Thank you, Matt for the information and a quick response. I was able to execute the command for conversion.

dhadsell commented 2 years ago

I was having the same issue until I found this thread. Could you please clarify one thing for me?

is the fasta file a "reference genome" or is it from the sample for which the .vcf is being input?

rituparna-13 commented 2 years ago

Hi @dhadsell a fasta file is a reference genome. For example, the reference fasta of hg38 or hg19 depending on which one you use to get your bam and vcf files.

dhadsell commented 2 years ago

Thank you for the clarification.

I was using the mm38 reference for mouse (Mus_musculus.GRCm38.dna.primary_assembly.fa) in conjunction with a .vcf for the inbred mouse strain PL/J. The concerned was that I needed an actual .fa for PL_J. What I am trying to do is build a pseudo genome for PL/J and eventually a pooled transcriptome for C57BL/6J x PL/J. I have gone back and forth between the documentation for g2gtools and another package call EMASE.

So using the GRCm38.fa with a PL_J.vcf and a GRCm38.gtf I have used "vcf2vci", "patched", "transform", and "convert" to create the files "PL_J.transformed.fa" and "PL_J.gtf"

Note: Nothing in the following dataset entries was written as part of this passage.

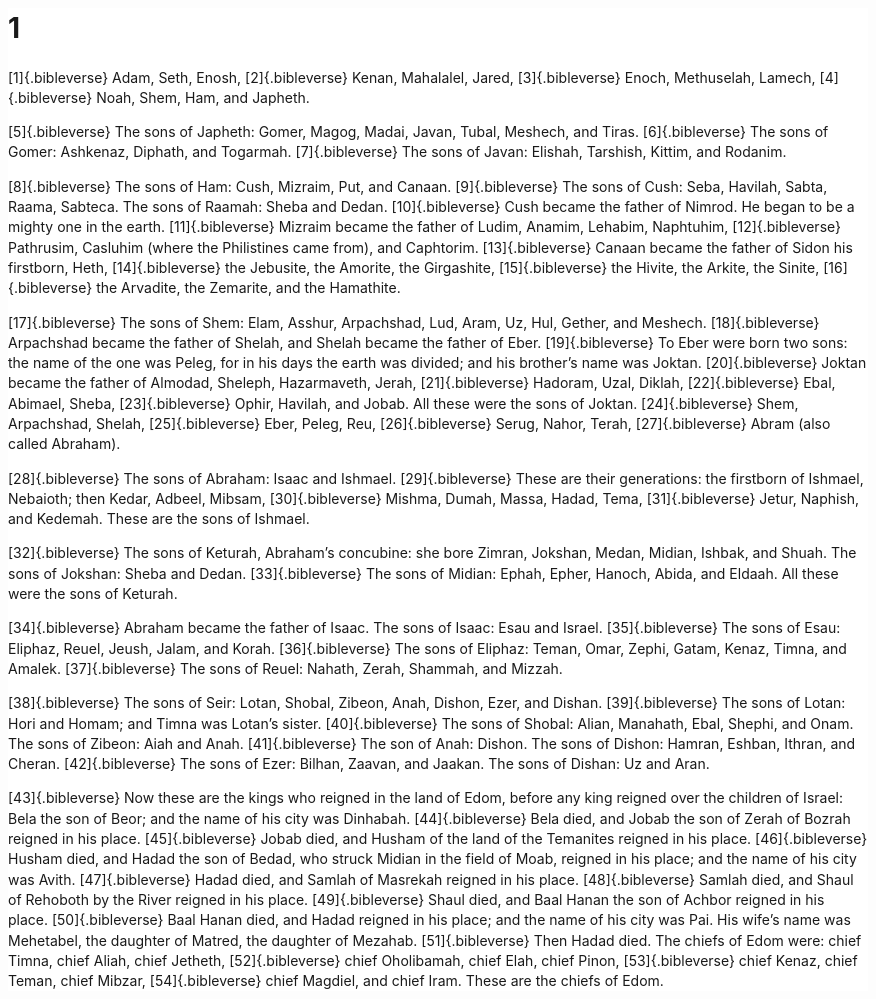 # 1 
[1]{.bibleverse} Adam, Seth, Enosh, [2]{.bibleverse} Kenan, Mahalalel, Jared, [3]{.bibleverse} Enoch, Methuselah, Lamech, [4]{.bibleverse} Noah, Shem, Ham, and Japheth. 

[5]{.bibleverse} The sons of Japheth: Gomer, Magog, Madai, Javan, Tubal, Meshech, and Tiras. [6]{.bibleverse} The sons of Gomer: Ashkenaz, Diphath, and Togarmah. [7]{.bibleverse} The sons of Javan: Elishah, Tarshish, Kittim, and Rodanim. 

[8]{.bibleverse} The sons of Ham: Cush, Mizraim, Put, and Canaan. [9]{.bibleverse} The sons of Cush: Seba, Havilah, Sabta, Raama, Sabteca. The sons of Raamah: Sheba and Dedan. [10]{.bibleverse} Cush became the father of Nimrod. He began to be a mighty one in the earth. [11]{.bibleverse} Mizraim became the father of Ludim, Anamim, Lehabim, Naphtuhim, [12]{.bibleverse} Pathrusim, Casluhim (where the Philistines came from), and Caphtorim. [13]{.bibleverse} Canaan became the father of Sidon his firstborn, Heth, [14]{.bibleverse} the Jebusite, the Amorite, the Girgashite, [15]{.bibleverse} the Hivite, the Arkite, the Sinite, [16]{.bibleverse} the Arvadite, the Zemarite, and the Hamathite. 

[17]{.bibleverse} The sons of Shem: Elam, Asshur, Arpachshad, Lud, Aram, Uz, Hul, Gether, and Meshech. [18]{.bibleverse} Arpachshad became the father of Shelah, and Shelah became the father of Eber. [19]{.bibleverse} To Eber were born two sons: the name of the one was Peleg, for in his days the earth was divided; and his brother’s name was Joktan. [20]{.bibleverse} Joktan became the father of Almodad, Sheleph, Hazarmaveth, Jerah, [21]{.bibleverse} Hadoram, Uzal, Diklah, [22]{.bibleverse} Ebal, Abimael, Sheba, [23]{.bibleverse} Ophir, Havilah, and Jobab. All these were the sons of Joktan. [24]{.bibleverse} Shem, Arpachshad, Shelah, [25]{.bibleverse} Eber, Peleg, Reu, [26]{.bibleverse} Serug, Nahor, Terah, [27]{.bibleverse} Abram (also called Abraham). 

[28]{.bibleverse} The sons of Abraham: Isaac and Ishmael. [29]{.bibleverse} These are their generations: the firstborn of Ishmael, Nebaioth; then Kedar, Adbeel, Mibsam, [30]{.bibleverse} Mishma, Dumah, Massa, Hadad, Tema, [31]{.bibleverse} Jetur, Naphish, and Kedemah. These are the sons of Ishmael. 

[32]{.bibleverse} The sons of Keturah, Abraham’s concubine: she bore Zimran, Jokshan, Medan, Midian, Ishbak, and Shuah. The sons of Jokshan: Sheba and Dedan. [33]{.bibleverse} The sons of Midian: Ephah, Epher, Hanoch, Abida, and Eldaah. All these were the sons of Keturah. 

[34]{.bibleverse} Abraham became the father of Isaac. The sons of Isaac: Esau and Israel. [35]{.bibleverse} The sons of Esau: Eliphaz, Reuel, Jeush, Jalam, and Korah. [36]{.bibleverse} The sons of Eliphaz: Teman, Omar, Zephi, Gatam, Kenaz, Timna, and Amalek. [37]{.bibleverse} The sons of Reuel: Nahath, Zerah, Shammah, and Mizzah. 

[38]{.bibleverse} The sons of Seir: Lotan, Shobal, Zibeon, Anah, Dishon, Ezer, and Dishan. [39]{.bibleverse} The sons of Lotan: Hori and Homam; and Timna was Lotan’s sister. [40]{.bibleverse} The sons of Shobal: Alian, Manahath, Ebal, Shephi, and Onam. The sons of Zibeon: Aiah and Anah. [41]{.bibleverse} The son of Anah: Dishon. The sons of Dishon: Hamran, Eshban, Ithran, and Cheran. [42]{.bibleverse} The sons of Ezer: Bilhan, Zaavan, and Jaakan. The sons of Dishan: Uz and Aran. 

[43]{.bibleverse} Now these are the kings who reigned in the land of Edom, before any king reigned over the children of Israel: Bela the son of Beor; and the name of his city was Dinhabah. [44]{.bibleverse} Bela died, and Jobab the son of Zerah of Bozrah reigned in his place. [45]{.bibleverse} Jobab died, and Husham of the land of the Temanites reigned in his place. [46]{.bibleverse} Husham died, and Hadad the son of Bedad, who struck Midian in the field of Moab, reigned in his place; and the name of his city was Avith. [47]{.bibleverse} Hadad died, and Samlah of Masrekah reigned in his place. [48]{.bibleverse} Samlah died, and Shaul of Rehoboth by the River reigned in his place. [49]{.bibleverse} Shaul died, and Baal Hanan the son of Achbor reigned in his place. [50]{.bibleverse} Baal Hanan died, and Hadad reigned in his place; and the name of his city was Pai. His wife’s name was Mehetabel, the daughter of Matred, the daughter of Mezahab. [51]{.bibleverse} Then Hadad died. The chiefs of Edom were: chief Timna, chief Aliah, chief Jetheth, [52]{.bibleverse} chief Oholibamah, chief Elah, chief Pinon, [53]{.bibleverse} chief Kenaz, chief Teman, chief Mibzar, [54]{.bibleverse} chief Magdiel, and chief Iram. These are the chiefs of Edom.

right now I am concerned about this approach because I also got a "PL_J.gtf.unmapped" with about 29,000 entries. My next step was going to be in EMASE using:

create-hybrid -G ${GRCm38.fa},${PL_J.transformed.fa} -g ${GRCm38.gtf},${PL_J.gtf} \ -s ${SUFFIX1},${SUFFIX2} -o ${EMASE_DIR}

I am just concerned that my PL_J.transformed.fa may not be the right one.

Am I on the right track here or is there something I have missed?

rituparna-13 commented 2 years ago

I don’t have much experience to comment on this as I am still learning. Like you I too had struggled between g2gtools and EMASE and finally found that I need g2gtools first to get a diploid genome which can be used in EMASE. I think my problem is different from yours and not in my expertise. You can try executing your command to check if it works or post your issue in EMASE's gitHub page (https://github.com/churchill-lab/emase/issues). Hope this helps.